When the Acton Institute was first established, part of our mission was to influence future leaders. We have done that in countless way through our array of programs, but this issue of R&L highlights one particularly important example. The Reverend John A. Nunes, a Lutheran minister, is our feature interview this month. Nunes was recently appointed to head up Lutheran World Relief. Aside from the genuine pride we have that one of our colleagues has been entrusted with such an important mission, we are also excited to see how the principles that Pastor Nunes wrote about for Acton will now animate LWR’s service to those in material need, and in need of the Gospel.
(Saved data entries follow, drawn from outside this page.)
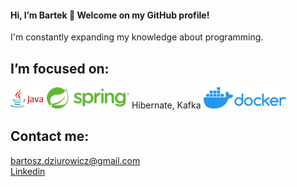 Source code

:#### Hi, I’m Bartek 👋 Welcome on my GitHub profile!<br>
I'm constantly expanding my knowledge about programming.<br>
## I’m focused on:<br>
![This is an image](https://github.com/BartekDziurowicz/BartekDziurowicz/blob/main/java_git.png)
![This is an image](https://github.com/BartekDziurowicz/BartekDziurowicz/blob/main/spring_git.png)
Hibernate, Kafka
![This is an image](https://github.com/BartekDziurowicz/BartekDziurowicz/blob/main/docker_git.png)<br>
## Contact me:
bartosz.dziurowicz@gmail.com<br>
<a href="https://www.linkedin.com/in/bartosz-dziurowicz-62685716a/">Linkedin</a>

<!---
BartekDziurowicz/BartekDziurowicz is a ✨ special ✨ repository because its `README.md` (this file) appears on your GitHub profile.
You can click the Preview link to take a look at your changes.
--->
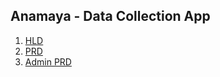 ## Anamaya - Data Collection App

1. [HLD](https://app.diagrams.net/#G1USCnHtlq65-3K8acZ4m2TtsY6Fmm1nVi#%7B%22pageId%22%3A%22O7ux75B_1DrAT9VuCZzA%22%7D)
2. [PRD]()
3. [Admin PRD]()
In our interview, Pastor Nunes speaks about his experience doing community work in Detroit, and what he learned about “accompaniment”—meaning not doing something for or to somebody, but doing something together. Whether that model can be replicated in dozens of countries and with multi-million dollar programs is the challenge that awaits him. We wish him well, and pray that God blesses abundantly the work of LWR.

I am sure that in his work in Detroit, Pastor Nunes came across a Catholic school or two that were islands of hope in a sea of troubles. Kris Mauren explains in this issue the important work Acton does to highlight Catholic schools that exemplify the best in parochial education. Often such religious schools are the only ones left to “accompany” the children of troubled neighborhoods.

I am not much of a TV watcher, so I must confess that I have never seen the program Deadwood on HBO. After reading Jordan Ballor’s article on it in this issue, I may have missed something. Set in the nineteenth-century “wild west”—or the Dakotas, at any rate—Ballor argues that the series shows the dramatic conflict between tyranny and liberty, and that mere law and order, while necessary, is not sufficient for a free and virtuous society. Part of Acton’s mission is to engage our culture, not only to criticize, but to celebrate the virtues and principles when presented in dramatic form. Those of us who write monographs and edit journals know that the poet, playwright, composer, or painter is sometimes more persuasive than a thousand carefully crafted arguments. I am pleased that Jordan Ballor brought that once again to our readers’ attention.